** Information follows **

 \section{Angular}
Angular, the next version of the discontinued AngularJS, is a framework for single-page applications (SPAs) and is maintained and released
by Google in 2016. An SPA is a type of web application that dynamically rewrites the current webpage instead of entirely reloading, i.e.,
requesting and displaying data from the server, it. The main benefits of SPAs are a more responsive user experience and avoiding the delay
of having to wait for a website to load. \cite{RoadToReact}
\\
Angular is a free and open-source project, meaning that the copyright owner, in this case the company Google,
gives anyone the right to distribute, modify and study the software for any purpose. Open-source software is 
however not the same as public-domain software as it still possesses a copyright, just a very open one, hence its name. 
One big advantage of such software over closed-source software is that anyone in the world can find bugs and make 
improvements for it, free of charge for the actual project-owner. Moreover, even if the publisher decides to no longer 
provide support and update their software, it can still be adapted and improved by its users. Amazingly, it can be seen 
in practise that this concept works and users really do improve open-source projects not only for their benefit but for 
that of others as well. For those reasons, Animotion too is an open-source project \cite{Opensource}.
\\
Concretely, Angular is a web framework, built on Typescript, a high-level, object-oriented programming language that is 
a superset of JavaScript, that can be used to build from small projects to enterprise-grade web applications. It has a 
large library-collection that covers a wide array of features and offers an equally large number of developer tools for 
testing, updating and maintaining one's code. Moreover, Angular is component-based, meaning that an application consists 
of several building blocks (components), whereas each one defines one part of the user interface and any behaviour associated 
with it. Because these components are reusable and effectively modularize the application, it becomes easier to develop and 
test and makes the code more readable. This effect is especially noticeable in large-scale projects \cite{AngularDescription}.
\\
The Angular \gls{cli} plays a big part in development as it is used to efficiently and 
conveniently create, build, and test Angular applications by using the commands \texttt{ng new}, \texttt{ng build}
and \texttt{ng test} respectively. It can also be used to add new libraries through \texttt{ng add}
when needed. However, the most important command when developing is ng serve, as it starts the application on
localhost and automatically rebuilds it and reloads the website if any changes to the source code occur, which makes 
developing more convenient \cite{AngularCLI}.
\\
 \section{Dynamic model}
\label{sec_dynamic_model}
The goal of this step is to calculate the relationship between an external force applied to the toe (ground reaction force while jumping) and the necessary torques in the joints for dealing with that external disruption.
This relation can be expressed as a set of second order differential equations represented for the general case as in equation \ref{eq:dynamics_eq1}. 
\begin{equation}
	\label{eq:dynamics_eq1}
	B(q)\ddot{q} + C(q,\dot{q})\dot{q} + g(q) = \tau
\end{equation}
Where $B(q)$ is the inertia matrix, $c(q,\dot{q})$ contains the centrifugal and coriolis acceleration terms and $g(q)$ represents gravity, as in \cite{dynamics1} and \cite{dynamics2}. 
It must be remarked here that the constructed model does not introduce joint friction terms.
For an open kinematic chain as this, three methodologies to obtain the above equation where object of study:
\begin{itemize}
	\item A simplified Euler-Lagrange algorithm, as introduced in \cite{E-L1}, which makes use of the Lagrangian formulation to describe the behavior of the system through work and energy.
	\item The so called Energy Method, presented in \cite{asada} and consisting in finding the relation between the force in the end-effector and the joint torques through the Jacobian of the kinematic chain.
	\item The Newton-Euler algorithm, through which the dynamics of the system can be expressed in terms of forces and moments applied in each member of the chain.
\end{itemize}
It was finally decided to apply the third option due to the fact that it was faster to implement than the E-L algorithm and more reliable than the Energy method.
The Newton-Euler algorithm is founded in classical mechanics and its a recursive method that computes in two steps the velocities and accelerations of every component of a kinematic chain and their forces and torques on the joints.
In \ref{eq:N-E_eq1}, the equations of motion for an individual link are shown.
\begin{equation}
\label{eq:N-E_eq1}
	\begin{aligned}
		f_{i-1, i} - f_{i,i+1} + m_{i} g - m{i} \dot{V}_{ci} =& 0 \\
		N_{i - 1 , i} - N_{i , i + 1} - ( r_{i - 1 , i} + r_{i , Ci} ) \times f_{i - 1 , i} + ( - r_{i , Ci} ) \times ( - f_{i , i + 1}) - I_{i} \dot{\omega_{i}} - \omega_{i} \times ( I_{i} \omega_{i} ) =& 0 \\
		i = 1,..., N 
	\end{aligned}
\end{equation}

** End of Information **

◆ Exercise goal ◆
Restate the material exactly, from its opening line to its closing one.

◆ Exercise response ◆
 \section{Angular}
Angular, the next version of the discontinued AngularJS, is a framework for single-page applications (SPAs) and is maintained and released
by Google in 2016. An SPA is a type of web application that dynamically rewrites the current webpage instead of entirely reloading, i.e.,
requesting and displaying data from the server, it. The main benefits of SPAs are a more responsive user experience and avoiding the delay
of having to wait for a website to load. \cite{RoadToReact}
\\
Angular is a free and open-source project, meaning that the copyright owner, in this case the company Google,
gives anyone the right to distribute, modify and study the software for any purpose. Open-source software is 
however not the same as public-domain software as it still possesses a copyright, just a very open one, hence its name. 
One big advantage of such software over closed-source software is that anyone in the world can find bugs and make 
improvements for it, free of charge for the actual project-owner. Moreover, even if the publisher decides to no longer 
provide support and update their software, it can still be adapted and improved by its users. Amazingly, it can be seen 
in practise that this concept works and users really do improve open-source projects not only for their benefit but for 
that of others as well. For those reasons, Animotion too is an open-source project \cite{Opensource}.
\\
Concretely, Angular is a web framework, built on Typescript, a high-level, object-oriented programming language that is 
a superset of JavaScript, that can be used to build from small projects to enterprise-grade web applications. It has a 
large library-collection that covers a wide array of features and offers an equally large number of developer tools for 
testing, updating and maintaining one's code. Moreover, Angular is component-based, meaning that an application consists 
of several building blocks (components), whereas each one defines one part of the user interface and any behaviour associated 
with it. Because these components are reusable and effectively modularize the application, it becomes easier to develop and 
test and makes the code more readable. This effect is especially noticeable in large-scale projects \cite{AngularDescription}.
\\
The Angular \gls{cli} plays a big part in development as it is used to efficiently and 
conveniently create, build, and test Angular applications by using the commands \texttt{ng new}, \texttt{ng build}
and \texttt{ng test} respectively. It can also be used to add new libraries through \texttt{ng add}
when needed. However, the most important command when developing is ng serve, as it starts the application on
localhost and automatically rebuilds it and reloads the website if any changes to the source code occur, which makes 
developing more convenient \cite{AngularCLI}.
\\
 \section{Dynamic model}
\label{sec_dynamic_model}
The goal of this step is to calculate the relationship between an external force applied to the toe (ground reaction force while jumping) and the necessary torques in the joints for dealing with that external disruption.
This relation can be expressed as a set of second order differential equations represented for the general case as in equation \ref{eq:dynamics_eq1}. 
\begin{equation}
	\label{eq:dynamics_eq1}
	B(q)\ddot{q} + C(q,\dot{q})\dot{q} + g(q) = \tau
\end{equation}
Where $B(q)$ is the inertia matrix, $c(q,\dot{q})$ contains the centrifugal and coriolis acceleration terms and $g(q)$ represents gravity, as in \cite{dynamics1} and \cite{dynamics2}. 
It must be remarked here that the constructed model does not introduce joint friction terms.
For an open kinematic chain as this, three methodologies to obtain the above equation where object of study:
\begin{itemize}
	\item A simplified Euler-Lagrange algorithm, as introduced in \cite{E-L1}, which makes use of the Lagrangian formulation to describe the behavior of the system through work and energy.
	\item The so called Energy Method, presented in \cite{asada} and consisting in finding the relation between the force in the end-effector and the joint torques through the Jacobian of the kinematic chain.
	\item The Newton-Euler algorithm, through which the dynamics of the system can be expressed in terms of forces and moments applied in each member of the chain.
\end{itemize}
It was finally decided to apply the third option due to the fact that it was faster to implement than the E-L algorithm and more reliable than the Energy method.
The Newton-Euler algorithm is founded in classical mechanics and its a recursive method that computes in two steps the velocities and accelerations of every component of a kinematic chain and their forces and torques on the joints.
In \ref{eq:N-E_eq1}, the equations of motion for an individual link are shown.
\begin{equation}
\label{eq:N-E_eq1}
	\begin{aligned}
		f_{i-1, i} - f_{i,i+1} + m_{i} g - m{i} \dot{V}_{ci} =& 0 \\
		N_{i - 1 , i} - N_{i , i + 1} - ( r_{i - 1 , i} + r_{i , Ci} ) \times f_{i - 1 , i} + ( - r_{i , Ci} ) \times ( - f_{i , i + 1}) - I_{i} \dot{\omega_{i}} - \omega_{i} \times ( I_{i} \omega_{i} ) =& 0 \\
		i = 1,..., N 
	\end{aligned}
\end{equation}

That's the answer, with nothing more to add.